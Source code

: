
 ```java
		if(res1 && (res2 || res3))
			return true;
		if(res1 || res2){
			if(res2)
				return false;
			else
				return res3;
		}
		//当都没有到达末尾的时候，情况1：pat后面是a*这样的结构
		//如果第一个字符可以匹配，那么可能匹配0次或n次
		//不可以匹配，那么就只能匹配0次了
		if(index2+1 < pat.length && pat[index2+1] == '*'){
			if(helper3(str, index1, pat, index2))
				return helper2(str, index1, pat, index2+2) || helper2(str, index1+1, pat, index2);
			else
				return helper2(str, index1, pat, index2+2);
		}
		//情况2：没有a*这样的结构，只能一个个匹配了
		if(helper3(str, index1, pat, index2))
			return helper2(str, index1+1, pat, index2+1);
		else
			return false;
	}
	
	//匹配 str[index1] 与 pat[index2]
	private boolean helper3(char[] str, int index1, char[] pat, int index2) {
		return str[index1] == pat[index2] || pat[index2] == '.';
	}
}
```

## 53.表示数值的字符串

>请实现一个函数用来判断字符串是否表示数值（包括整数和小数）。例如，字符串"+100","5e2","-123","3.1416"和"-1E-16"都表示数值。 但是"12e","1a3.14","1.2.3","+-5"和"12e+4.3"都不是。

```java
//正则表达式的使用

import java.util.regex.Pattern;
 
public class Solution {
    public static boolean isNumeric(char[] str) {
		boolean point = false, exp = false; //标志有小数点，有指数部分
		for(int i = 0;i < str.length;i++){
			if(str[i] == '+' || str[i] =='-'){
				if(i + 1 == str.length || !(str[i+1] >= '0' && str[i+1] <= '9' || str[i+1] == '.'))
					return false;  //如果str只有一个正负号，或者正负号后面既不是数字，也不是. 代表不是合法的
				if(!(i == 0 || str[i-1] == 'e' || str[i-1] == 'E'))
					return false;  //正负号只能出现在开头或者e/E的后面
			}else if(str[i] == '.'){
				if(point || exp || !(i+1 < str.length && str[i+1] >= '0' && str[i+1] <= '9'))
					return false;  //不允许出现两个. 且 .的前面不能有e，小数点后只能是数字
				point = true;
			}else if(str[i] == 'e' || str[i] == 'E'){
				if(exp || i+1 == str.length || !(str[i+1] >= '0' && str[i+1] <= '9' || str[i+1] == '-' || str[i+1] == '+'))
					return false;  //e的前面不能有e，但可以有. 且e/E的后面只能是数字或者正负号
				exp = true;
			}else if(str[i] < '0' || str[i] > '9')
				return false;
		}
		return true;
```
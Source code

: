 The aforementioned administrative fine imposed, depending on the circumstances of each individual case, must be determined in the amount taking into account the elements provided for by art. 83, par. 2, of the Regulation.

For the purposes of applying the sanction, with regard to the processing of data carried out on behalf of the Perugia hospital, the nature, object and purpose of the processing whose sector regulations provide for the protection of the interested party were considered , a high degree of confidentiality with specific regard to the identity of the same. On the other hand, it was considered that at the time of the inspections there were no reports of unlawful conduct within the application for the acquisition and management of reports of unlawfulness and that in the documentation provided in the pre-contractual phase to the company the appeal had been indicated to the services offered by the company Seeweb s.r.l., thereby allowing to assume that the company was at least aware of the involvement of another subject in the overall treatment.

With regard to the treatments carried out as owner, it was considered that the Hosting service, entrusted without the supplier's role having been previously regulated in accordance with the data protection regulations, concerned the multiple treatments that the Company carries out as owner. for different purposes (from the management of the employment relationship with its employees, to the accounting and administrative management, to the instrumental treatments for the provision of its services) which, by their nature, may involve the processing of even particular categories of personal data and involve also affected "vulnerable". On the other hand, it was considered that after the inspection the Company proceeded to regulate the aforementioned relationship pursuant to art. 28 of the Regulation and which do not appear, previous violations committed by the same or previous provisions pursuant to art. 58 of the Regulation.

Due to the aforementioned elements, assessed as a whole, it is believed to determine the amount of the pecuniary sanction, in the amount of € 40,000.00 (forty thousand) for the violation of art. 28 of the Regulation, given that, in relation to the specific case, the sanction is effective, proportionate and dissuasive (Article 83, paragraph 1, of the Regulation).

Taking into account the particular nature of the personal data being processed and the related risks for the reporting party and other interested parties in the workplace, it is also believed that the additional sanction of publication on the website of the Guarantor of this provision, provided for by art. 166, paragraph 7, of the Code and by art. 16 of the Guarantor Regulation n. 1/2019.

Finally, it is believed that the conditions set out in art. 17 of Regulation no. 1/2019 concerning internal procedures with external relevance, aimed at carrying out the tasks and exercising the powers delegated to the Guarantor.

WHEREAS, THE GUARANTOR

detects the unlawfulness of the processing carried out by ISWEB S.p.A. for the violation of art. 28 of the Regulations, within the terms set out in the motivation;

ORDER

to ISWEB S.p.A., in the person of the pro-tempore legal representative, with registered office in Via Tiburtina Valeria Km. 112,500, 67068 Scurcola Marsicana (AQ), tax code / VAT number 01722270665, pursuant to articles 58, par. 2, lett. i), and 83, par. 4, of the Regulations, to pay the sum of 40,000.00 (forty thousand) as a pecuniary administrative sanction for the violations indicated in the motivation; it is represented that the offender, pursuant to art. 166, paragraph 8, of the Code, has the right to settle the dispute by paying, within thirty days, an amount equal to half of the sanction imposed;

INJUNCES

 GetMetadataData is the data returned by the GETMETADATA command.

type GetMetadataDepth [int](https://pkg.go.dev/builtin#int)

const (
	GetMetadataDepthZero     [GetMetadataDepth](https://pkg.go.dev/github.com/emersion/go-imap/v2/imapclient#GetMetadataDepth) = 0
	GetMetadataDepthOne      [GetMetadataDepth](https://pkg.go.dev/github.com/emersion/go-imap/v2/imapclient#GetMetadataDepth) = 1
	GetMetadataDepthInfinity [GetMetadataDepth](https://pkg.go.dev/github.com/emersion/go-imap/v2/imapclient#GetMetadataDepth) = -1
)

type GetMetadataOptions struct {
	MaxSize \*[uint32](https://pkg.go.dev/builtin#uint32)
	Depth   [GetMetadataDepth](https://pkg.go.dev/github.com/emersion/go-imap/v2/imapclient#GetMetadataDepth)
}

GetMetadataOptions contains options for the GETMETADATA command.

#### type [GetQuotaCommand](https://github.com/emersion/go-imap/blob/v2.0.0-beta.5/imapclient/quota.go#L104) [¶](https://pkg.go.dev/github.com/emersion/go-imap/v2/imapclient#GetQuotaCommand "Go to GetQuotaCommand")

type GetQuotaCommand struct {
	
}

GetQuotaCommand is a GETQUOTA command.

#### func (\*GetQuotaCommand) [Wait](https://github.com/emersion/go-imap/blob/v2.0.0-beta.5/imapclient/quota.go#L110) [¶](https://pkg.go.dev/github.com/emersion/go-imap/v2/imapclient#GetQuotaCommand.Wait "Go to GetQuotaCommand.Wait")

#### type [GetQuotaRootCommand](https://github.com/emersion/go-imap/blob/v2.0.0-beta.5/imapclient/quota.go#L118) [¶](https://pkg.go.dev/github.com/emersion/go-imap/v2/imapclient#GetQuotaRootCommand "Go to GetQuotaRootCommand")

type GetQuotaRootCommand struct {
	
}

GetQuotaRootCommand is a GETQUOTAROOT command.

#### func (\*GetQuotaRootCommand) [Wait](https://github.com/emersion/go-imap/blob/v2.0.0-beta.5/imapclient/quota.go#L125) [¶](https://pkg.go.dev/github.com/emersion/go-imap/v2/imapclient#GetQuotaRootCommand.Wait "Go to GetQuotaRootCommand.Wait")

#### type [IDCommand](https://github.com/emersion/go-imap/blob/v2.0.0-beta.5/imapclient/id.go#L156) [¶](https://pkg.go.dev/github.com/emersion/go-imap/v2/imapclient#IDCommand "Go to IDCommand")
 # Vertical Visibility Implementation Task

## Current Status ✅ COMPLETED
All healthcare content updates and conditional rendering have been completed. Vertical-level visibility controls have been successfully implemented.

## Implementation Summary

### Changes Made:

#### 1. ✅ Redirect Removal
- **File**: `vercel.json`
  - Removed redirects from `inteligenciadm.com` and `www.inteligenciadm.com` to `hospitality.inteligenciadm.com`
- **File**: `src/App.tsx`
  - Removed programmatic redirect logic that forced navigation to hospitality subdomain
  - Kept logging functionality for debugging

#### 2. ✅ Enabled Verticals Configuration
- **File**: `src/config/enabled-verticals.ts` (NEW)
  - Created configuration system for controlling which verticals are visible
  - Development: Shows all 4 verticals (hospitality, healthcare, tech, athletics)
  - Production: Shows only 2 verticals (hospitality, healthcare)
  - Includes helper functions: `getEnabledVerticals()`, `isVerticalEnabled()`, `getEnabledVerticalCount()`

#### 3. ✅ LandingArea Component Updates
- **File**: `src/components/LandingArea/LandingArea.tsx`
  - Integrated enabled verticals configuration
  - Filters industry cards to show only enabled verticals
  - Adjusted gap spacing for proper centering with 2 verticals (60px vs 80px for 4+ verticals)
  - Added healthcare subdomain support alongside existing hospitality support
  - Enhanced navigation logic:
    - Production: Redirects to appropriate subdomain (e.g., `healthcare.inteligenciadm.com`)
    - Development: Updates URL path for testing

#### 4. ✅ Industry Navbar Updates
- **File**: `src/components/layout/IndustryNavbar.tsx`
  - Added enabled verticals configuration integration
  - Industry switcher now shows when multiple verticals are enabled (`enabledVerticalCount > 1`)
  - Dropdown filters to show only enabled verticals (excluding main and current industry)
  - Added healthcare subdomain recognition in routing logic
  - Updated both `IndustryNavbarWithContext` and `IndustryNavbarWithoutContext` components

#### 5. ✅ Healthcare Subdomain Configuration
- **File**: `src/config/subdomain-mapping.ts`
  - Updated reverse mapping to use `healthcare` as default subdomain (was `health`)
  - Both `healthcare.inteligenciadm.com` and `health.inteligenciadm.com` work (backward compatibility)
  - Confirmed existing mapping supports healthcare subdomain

=-=-=-=-=

Task item >> When you reach the line with "- Enhanced navigation" in the records above, start writing out lines exactly, and stop once the line with "- Added healthcare subdomain recognition" has been written; include nothing else.

Reply >>
  - Enhanced navigation logic:
    - Production: Redirects to appropriate subdomain (e.g., `healthcare.inteligenciadm.com`)
    - Development: Updates URL path for testing

#### 4. ✅ Industry Navbar Updates
- **File**: `src/components/layout/IndustryNavbar.tsx`
  - Added enabled verticals configuration integration
  - Industry switcher now shows when multiple verticals are enabled (`enabledVerticalCount > 1`)
  - Dropdown filters to show only enabled verticals (excluding main and current industry)
  - Added healthcare subdomain recognition in routing logic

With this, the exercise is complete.